Никто больше не торопил Нартова, никто не ждал его «хитрой механики». Чернобровая Катенька, ставшая российской самодержицей, волею «господ гвардии» и Меншикова, своего бывшего дружка, вспомнила о «лейб-механике» Нартове и даже утруднила себя размышлением: что бы такое ему поручить? И она приказала ему отлить «столп трояновой славы» Петра, на котором будут изображены «его вечно достойные блаженной памяти императорского величества баталии».

Токарь не мог ослушаться. Он сочинил ведомость, где было расписано все потребное – медное литье, патроны, лепка из воска, чертежи и рисунки фигур, и просил приставить к нему мастеров-художников – Каравака, Пино, Шульца, Сен-Манжа. Даже начал что-то отливать.

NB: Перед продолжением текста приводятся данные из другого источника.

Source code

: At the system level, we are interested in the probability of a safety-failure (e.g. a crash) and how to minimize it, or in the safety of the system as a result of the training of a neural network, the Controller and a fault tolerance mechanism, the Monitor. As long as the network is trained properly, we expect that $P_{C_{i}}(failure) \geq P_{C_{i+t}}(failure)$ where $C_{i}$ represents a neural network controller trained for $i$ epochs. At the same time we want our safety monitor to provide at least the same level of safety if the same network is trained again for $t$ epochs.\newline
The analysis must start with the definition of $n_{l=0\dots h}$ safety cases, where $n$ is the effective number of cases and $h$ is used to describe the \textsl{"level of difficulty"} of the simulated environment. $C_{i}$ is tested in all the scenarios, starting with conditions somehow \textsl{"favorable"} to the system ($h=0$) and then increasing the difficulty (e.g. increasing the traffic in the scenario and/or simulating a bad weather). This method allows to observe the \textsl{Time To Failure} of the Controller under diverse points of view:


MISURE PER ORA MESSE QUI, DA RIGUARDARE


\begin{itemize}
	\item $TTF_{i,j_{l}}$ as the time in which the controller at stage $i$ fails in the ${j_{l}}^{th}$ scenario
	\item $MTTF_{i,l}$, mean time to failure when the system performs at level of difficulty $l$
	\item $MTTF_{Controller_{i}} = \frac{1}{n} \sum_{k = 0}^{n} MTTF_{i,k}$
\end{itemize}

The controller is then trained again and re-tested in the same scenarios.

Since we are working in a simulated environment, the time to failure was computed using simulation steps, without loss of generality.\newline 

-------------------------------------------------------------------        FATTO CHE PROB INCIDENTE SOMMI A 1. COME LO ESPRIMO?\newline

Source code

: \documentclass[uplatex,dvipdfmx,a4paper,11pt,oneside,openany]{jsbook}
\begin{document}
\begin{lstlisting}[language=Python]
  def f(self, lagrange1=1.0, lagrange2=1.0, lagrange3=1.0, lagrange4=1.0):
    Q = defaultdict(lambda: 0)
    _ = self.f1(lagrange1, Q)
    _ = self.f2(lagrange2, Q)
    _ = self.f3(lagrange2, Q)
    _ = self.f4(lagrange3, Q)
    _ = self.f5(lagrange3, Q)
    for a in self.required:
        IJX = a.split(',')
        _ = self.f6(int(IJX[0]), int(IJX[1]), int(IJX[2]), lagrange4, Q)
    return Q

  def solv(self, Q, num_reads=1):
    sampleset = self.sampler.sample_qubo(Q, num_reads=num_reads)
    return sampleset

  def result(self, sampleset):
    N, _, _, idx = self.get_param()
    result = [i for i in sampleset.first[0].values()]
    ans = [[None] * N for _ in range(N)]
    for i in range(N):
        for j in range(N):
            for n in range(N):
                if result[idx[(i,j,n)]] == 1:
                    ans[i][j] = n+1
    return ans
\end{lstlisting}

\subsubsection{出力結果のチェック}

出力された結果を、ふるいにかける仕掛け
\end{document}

Но все «досуги» он отдавал тому, что еще недавно считалось главным его делом: станку, токарной «махине», небывалой в мире.

Быть может, он видел в ней, теперь уже ненужной, лебединую песню своей молодости – бедной, тесной, но полной радостной, горячей работы, кипучих мечтаний.

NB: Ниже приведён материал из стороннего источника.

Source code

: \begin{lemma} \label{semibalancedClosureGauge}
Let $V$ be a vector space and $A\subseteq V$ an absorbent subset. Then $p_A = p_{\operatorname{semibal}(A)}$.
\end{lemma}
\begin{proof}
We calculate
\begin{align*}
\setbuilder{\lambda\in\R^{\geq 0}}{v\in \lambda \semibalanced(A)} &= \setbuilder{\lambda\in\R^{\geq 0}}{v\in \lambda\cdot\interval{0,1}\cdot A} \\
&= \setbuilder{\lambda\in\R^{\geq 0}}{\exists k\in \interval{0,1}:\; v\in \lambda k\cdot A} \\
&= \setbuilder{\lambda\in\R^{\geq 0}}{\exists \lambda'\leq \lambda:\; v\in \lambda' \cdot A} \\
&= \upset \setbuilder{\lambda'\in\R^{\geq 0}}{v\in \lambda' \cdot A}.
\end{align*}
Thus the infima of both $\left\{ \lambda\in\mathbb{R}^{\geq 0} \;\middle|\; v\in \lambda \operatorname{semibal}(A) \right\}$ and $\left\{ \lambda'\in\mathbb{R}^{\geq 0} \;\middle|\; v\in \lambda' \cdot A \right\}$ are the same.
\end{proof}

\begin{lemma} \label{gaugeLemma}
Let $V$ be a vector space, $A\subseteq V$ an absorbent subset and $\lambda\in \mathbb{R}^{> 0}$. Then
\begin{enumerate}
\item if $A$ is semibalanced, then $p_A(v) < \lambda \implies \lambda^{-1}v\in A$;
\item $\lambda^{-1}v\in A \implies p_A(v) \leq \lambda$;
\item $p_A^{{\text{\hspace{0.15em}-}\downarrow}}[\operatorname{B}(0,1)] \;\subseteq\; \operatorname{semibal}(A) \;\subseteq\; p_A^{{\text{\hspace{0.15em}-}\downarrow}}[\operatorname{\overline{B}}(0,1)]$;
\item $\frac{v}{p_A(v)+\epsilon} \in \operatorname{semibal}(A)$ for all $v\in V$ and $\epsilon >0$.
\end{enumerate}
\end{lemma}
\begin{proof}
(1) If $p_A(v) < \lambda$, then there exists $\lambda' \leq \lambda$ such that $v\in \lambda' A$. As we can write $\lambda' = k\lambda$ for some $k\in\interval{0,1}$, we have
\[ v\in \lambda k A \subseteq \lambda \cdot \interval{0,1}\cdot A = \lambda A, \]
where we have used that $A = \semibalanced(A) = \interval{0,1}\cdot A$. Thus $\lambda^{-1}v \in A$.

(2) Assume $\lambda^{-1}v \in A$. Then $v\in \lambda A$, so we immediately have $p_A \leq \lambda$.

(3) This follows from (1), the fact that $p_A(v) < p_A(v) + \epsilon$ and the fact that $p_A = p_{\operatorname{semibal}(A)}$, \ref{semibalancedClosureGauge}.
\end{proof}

В тяжелые, могучие члены машины он вложил всю свою изобретательскую смелость – то, о чем думал еще на московской башне-корабле, весь пыл художника, восхитившего некогда аббата Биньона точеными портретами царственных персон.



Токарно-копировальный станок начала XVIII века.



Он украсил огромную станину прихотливой резьбой, покрыл гравированными аллегориями и тонким, затейливым орнаментом, щедро осыпал колонки фигурками и блистающими медалями, – тут, сработанное не по заказу и не за плату, было все, что требовали от него для нелепого «столпа». И было в этой дивной, сверкающей механике то, чего не могло быть там: была радость, единение великого, ликующего искусства и великой техники человека – покорителя природы.

Два суппорта токарно-копировального станка работали, как два близнеца, живущие одним дыханием. Каретка двигалась по обрабатываемому предмету сама. Она была чувствительнее к мельчайшим задоринкам, шероховатостям, ложбинкам на нем, чем пальцы самого искусного мастера. Достаточно встретить ей неровность в несколько волосков, и завибрирует десятипудовая ось, утвержденная на трех упорах, и в точности, следом за суппортом-приемником, повторит эту вибрацию суппорт, держащий резец.

Нартов закончил это самое удивительное свое произведение в 1729 году. До этого, в 1726 году, он успел съездить в Москву, с генералом Волковым, на монетный двор «для переделу монеты двух миллионов». Там он перестроил весь процесс монетного производства. Не сохранилось данных, что именно он там сделал, но из собственных слов Нартова видно, что его универсальный инженерный ум своим «механическим искусством» «произвел в действо к монетному делу многие машины». Начальство было поражено результатами миссии Нартова. По крайней мере, отныне он уже фигурирует, и как специалист по чеканке монет, а монета была нужна – да и как нужна! – ничтожным преемникам Петра.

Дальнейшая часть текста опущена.